[Problem to work on] Which lines hold the word "decay"? Copy each of them from the material.

====

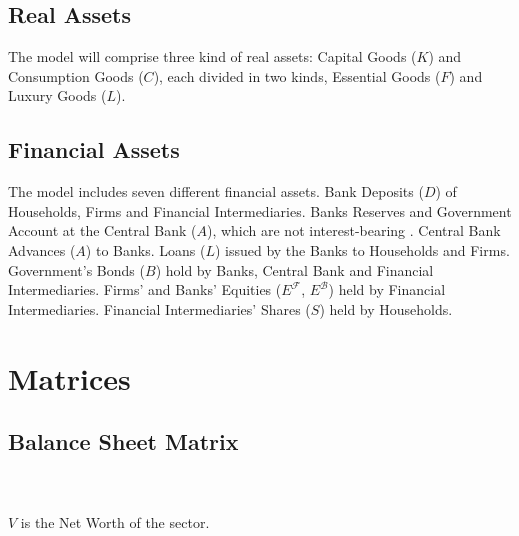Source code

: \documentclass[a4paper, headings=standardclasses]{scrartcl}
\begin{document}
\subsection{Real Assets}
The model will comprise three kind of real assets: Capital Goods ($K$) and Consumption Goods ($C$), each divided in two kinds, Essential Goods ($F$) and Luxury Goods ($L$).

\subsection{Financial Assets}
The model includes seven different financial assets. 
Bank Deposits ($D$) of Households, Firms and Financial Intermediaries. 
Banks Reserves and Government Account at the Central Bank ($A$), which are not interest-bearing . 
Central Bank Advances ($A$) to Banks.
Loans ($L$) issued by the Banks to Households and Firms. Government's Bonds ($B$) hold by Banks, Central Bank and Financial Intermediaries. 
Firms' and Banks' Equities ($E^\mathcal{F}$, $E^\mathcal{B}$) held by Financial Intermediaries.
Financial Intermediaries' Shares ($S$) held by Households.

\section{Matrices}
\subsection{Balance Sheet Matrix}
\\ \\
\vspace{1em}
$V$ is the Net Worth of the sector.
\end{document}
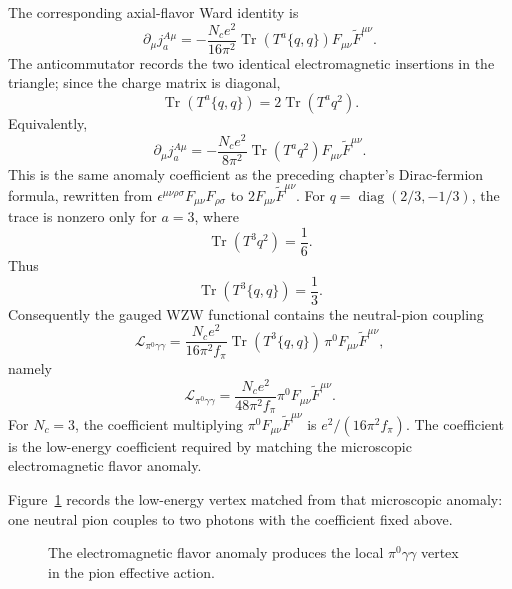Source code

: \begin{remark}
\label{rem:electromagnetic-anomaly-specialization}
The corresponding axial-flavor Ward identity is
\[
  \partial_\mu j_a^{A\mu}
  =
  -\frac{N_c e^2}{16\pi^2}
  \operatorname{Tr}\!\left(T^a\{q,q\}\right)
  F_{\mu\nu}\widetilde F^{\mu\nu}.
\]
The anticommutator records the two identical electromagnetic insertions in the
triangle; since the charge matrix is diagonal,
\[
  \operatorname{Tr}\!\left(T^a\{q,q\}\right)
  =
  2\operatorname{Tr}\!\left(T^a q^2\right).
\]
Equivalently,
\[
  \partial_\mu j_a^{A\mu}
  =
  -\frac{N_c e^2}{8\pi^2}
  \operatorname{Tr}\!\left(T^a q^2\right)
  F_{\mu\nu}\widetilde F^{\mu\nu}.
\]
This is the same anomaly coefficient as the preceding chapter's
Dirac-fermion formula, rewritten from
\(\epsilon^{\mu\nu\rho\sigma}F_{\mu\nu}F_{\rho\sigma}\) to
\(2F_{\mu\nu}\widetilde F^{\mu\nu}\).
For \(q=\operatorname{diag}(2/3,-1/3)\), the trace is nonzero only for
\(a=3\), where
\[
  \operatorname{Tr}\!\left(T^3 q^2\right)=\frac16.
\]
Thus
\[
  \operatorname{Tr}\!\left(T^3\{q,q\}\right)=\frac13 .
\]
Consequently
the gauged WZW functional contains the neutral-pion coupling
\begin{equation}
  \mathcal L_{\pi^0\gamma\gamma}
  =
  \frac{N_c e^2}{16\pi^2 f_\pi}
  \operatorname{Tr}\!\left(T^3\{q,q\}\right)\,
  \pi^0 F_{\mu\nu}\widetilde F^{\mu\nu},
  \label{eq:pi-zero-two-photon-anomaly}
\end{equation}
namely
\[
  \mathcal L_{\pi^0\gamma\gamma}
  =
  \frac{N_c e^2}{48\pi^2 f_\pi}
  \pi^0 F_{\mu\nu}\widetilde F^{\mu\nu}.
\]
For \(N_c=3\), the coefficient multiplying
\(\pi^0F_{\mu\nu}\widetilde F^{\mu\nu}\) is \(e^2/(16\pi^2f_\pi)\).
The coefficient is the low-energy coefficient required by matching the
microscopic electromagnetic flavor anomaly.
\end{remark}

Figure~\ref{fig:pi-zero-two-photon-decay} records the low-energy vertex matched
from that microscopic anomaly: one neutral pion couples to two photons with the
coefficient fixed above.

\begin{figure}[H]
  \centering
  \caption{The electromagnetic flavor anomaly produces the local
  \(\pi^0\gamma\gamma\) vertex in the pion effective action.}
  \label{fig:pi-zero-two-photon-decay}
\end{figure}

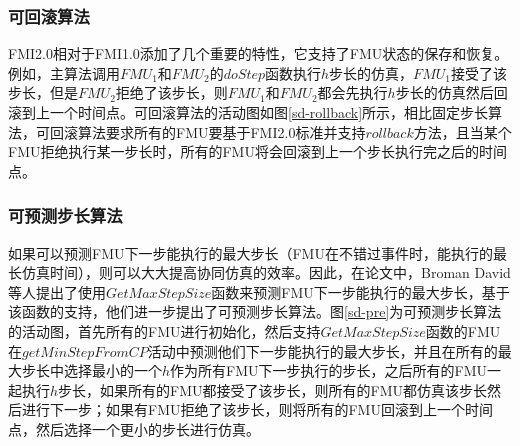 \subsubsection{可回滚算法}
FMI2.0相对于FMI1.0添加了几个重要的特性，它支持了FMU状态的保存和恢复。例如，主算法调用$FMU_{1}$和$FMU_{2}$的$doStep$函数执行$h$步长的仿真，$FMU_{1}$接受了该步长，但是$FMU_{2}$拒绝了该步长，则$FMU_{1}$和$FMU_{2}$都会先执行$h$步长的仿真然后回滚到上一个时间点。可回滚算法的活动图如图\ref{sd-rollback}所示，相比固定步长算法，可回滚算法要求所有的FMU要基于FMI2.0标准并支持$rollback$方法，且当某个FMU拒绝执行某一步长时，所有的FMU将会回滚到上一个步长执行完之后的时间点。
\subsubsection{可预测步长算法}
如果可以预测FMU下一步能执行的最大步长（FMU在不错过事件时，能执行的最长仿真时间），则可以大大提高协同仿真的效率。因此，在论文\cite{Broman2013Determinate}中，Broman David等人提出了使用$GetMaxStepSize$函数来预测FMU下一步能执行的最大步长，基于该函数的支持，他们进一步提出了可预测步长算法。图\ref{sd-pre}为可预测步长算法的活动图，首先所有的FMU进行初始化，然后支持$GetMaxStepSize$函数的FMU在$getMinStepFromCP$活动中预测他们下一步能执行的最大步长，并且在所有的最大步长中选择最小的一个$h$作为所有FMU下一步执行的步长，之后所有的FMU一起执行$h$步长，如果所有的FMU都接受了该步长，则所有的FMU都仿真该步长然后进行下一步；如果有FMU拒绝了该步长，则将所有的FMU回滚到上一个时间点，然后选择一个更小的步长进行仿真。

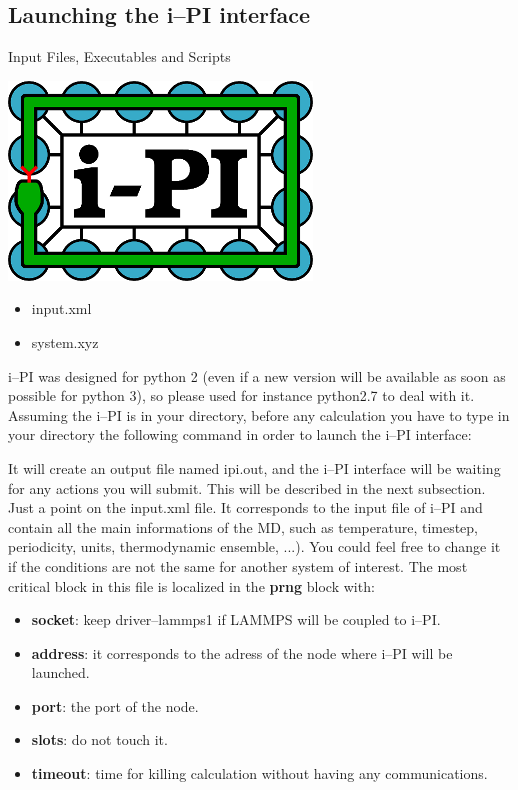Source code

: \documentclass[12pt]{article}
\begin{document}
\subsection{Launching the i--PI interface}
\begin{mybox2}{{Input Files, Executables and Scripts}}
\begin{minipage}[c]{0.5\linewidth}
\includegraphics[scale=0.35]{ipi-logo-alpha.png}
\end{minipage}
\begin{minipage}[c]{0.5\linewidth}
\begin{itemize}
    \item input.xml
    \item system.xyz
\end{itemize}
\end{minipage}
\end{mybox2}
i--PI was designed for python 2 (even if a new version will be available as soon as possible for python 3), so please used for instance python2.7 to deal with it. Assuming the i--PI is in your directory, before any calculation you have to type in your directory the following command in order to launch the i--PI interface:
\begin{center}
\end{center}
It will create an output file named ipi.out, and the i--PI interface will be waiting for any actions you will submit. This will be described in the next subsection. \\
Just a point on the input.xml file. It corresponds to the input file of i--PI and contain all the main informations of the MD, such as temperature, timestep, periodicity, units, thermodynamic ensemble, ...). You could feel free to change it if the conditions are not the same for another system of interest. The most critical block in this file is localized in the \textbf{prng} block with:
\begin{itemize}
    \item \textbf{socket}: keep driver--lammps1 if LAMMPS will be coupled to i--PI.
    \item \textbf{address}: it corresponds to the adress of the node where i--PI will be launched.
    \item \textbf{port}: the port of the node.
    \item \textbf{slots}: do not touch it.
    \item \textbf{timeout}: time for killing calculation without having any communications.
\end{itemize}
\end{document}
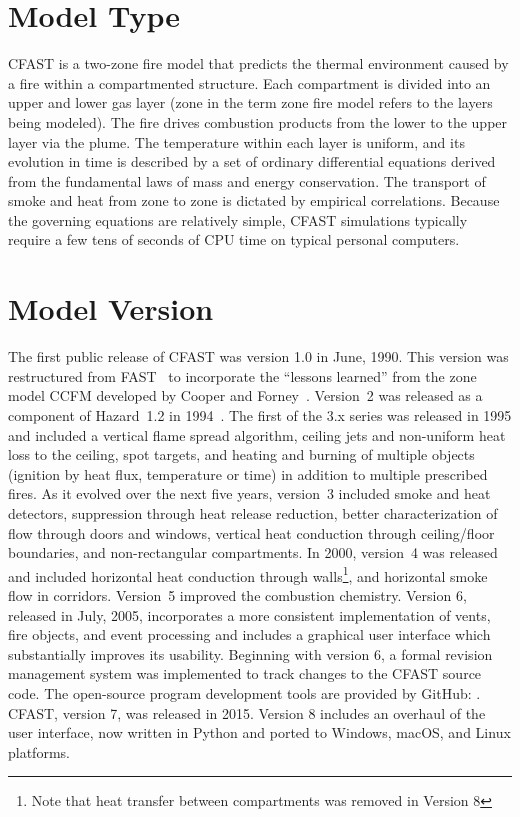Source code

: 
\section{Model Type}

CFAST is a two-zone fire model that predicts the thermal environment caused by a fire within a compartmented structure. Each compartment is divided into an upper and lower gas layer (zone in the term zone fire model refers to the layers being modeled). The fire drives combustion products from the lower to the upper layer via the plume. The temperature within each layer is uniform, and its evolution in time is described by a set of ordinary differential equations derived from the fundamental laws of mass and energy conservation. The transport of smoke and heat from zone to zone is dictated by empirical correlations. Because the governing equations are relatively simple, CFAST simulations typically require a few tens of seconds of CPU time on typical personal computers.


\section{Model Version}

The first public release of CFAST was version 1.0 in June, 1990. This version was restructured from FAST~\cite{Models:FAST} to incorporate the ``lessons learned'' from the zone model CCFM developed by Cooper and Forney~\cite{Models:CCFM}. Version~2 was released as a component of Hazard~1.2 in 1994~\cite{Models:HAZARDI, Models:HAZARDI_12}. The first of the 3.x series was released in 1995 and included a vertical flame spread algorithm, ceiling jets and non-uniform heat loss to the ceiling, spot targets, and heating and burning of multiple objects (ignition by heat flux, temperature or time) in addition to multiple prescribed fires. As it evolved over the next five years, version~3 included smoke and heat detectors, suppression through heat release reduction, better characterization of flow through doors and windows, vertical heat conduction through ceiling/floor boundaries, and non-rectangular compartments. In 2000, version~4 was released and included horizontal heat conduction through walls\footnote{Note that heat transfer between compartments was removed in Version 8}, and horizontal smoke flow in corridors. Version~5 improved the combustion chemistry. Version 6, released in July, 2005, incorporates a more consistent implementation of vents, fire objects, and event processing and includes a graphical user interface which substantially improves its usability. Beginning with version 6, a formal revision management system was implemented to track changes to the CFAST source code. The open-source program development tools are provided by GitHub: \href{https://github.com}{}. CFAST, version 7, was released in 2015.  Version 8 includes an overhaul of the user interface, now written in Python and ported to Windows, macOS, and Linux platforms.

====

[Written response]
Figure~\ref{fig:pi-zero-two-photon-decay} records the low-energy vertex matched
  \label{fig:pi-zero-two-photon-decay}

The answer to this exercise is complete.